§ Required action: A single number is wanted: how many lines of the records below contain the word "with".

▬▬▬▬▬▬▬▬▬▬

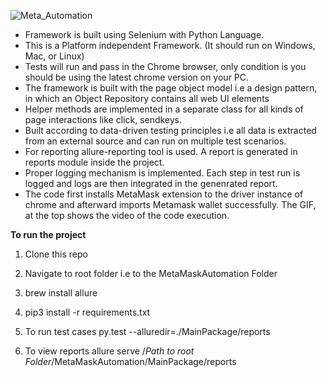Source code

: ![Meta_Automation](https://user-images.githubusercontent.com/64031981/173302919-b92c8d86-81eb-4f82-9774-1241cb7feb66.gif)


* Framework is built using Selenium with Python Language.
* This is a Platform independent Framework. (It should run on Windows, Mac, or Linux)
* Tests will run and pass in the Chrome browser, only condition is you should be using the latest chrome version on your PC.
* The framework is built with the page object model i.e a design pattern, in which an Object Repository contains all web UI elements
* Helper methods are implemented in a separate class for all kinds of page interactions like click, sendkeys.
* Built according to data-driven testing principles i.e all data is extracted from an external source and can run on multiple test scenarios.
* For reporting allure-reporting tool is used. A report is generated in reports module inside the project.
* Proper logging mechanism is implemented. Each step in test run is logged and logs are then integrated in the genenrated report.
* The code first installs MetaMask extension to the driver instance of chrome and afterward imports Metamask wallet successfully. The GIF, at the top shows the video of the code execution.


**To run the project**

1. Clone this repo
2. Navigate to root folder i.e to the MetaMaskAutomation Folder
3. brew install allure
4. pip3 install -r requirements.txt


5. To run test cases
   py.test --alluredir=./MainPackage/reports

7. To view reports
   allure serve /*Path to root Folder*/MetaMaskAutomation/MainPackage/reports

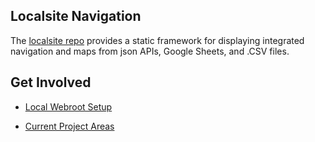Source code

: ## Localsite Navigation

The&nbsp;[localsite&nbsp;repo](https://github.com/modelearth/localsite/) provides a static framework for displaying integrated navigation and maps from json&nbsp;APIs, Google Sheets, and&nbsp;.CSV&nbsp;files.  

## Get Involved

- [Local Webroot Setup](start/)

- [Current Project Areas](https://model.earth/community/projects/)
<br>

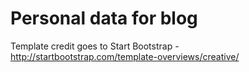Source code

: # Personal data for blog

Template credit goes to Start Bootstrap - http://startbootstrap.com/template-overviews/creative/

▬▬▬▬▬▬▬▬▬▬

§ Written answer: 2